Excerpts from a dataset
════════════════

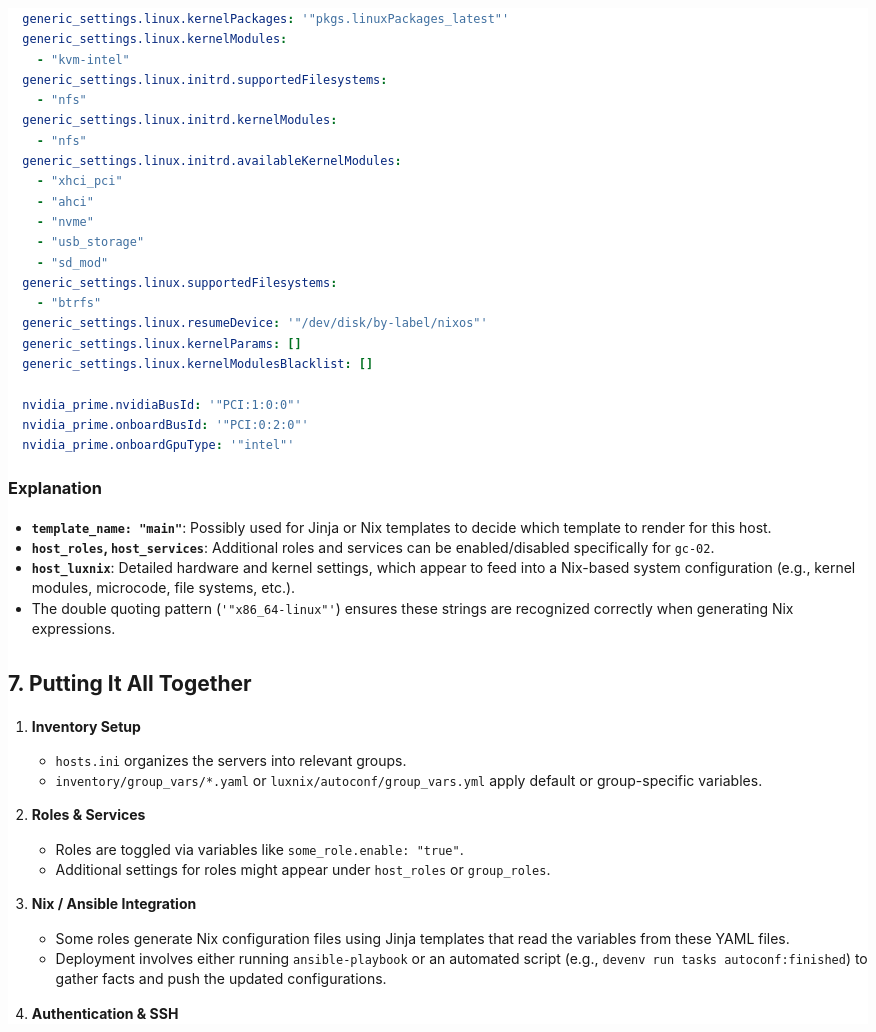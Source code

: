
 ```yaml
  generic_settings.linux.kernelPackages: '"pkgs.linuxPackages_latest"'
  generic_settings.linux.kernelModules:
    - "kvm-intel"
  generic_settings.linux.initrd.supportedFilesystems:
    - "nfs"
  generic_settings.linux.initrd.kernelModules:
    - "nfs"
  generic_settings.linux.initrd.availableKernelModules:
    - "xhci_pci"
    - "ahci"
    - "nvme"
    - "usb_storage"
    - "sd_mod"
  generic_settings.linux.supportedFilesystems:
    - "btrfs"
  generic_settings.linux.resumeDevice: '"/dev/disk/by-label/nixos"'
  generic_settings.linux.kernelParams: []
  generic_settings.linux.kernelModulesBlacklist: []

  nvidia_prime.nvidiaBusId: '"PCI:1:0:0"'
  nvidia_prime.onboardBusId: '"PCI:0:2:0"'
  nvidia_prime.onboardGpuType: '"intel"'
```

### Explanation

- **`template_name: "main"`**: Possibly used for Jinja or Nix templates to decide which template to render for this host.
- **`host_roles`, `host_services`**: Additional roles and services can be enabled/disabled specifically for `gc-02`.
- **`host_luxnix`**: Detailed hardware and kernel settings, which appear to feed into a Nix-based system configuration (e.g., kernel modules, microcode, file systems, etc.).
- The double quoting pattern (`'"x86_64-linux"'`) ensures these strings are recognized correctly when generating Nix expressions.

## 7. Putting It All Together

1. **Inventory Setup**
    
    - `hosts.ini` organizes the servers into relevant groups.
    - `inventory/group_vars/*.yaml` or `luxnix/autoconf/group_vars.yml` apply default or group-specific variables.
2. **Roles & Services**
    
    - Roles are toggled via variables like `some_role.enable: "true"`.
    - Additional settings for roles might appear under `host_roles` or `group_roles`.
3. **Nix / Ansible Integration**
    
    - Some roles generate Nix configuration files using Jinja templates that read the variables from these YAML files.
    - Deployment involves either running `ansible-playbook` or an automated script (e.g., `devenv run tasks autoconf:finished`) to gather facts and push the updated configurations.
4. **Authentication & SSH**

════════════════

What you will do: Each line from the one containing "or group-specific variables." to the final line of the entries above must be returned exactly, and no other line may appear.

Exercise solution:
    - `inventory/group_vars/*.yaml` or `luxnix/autoconf/group_vars.yml` apply default or group-specific variables.
2. **Roles & Services**
    
    - Roles are toggled via variables like `some_role.enable: "true"`.
    - Additional settings for roles might appear under `host_roles` or `group_roles`.
3. **Nix / Ansible Integration**
    
    - Some roles generate Nix configuration files using Jinja templates that read the variables from these YAML files.
    - Deployment involves either running `ansible-playbook` or an automated script (e.g., `devenv run tasks autoconf:finished`) to gather facts and push the updated configurations.
4. **Authentication & SSH**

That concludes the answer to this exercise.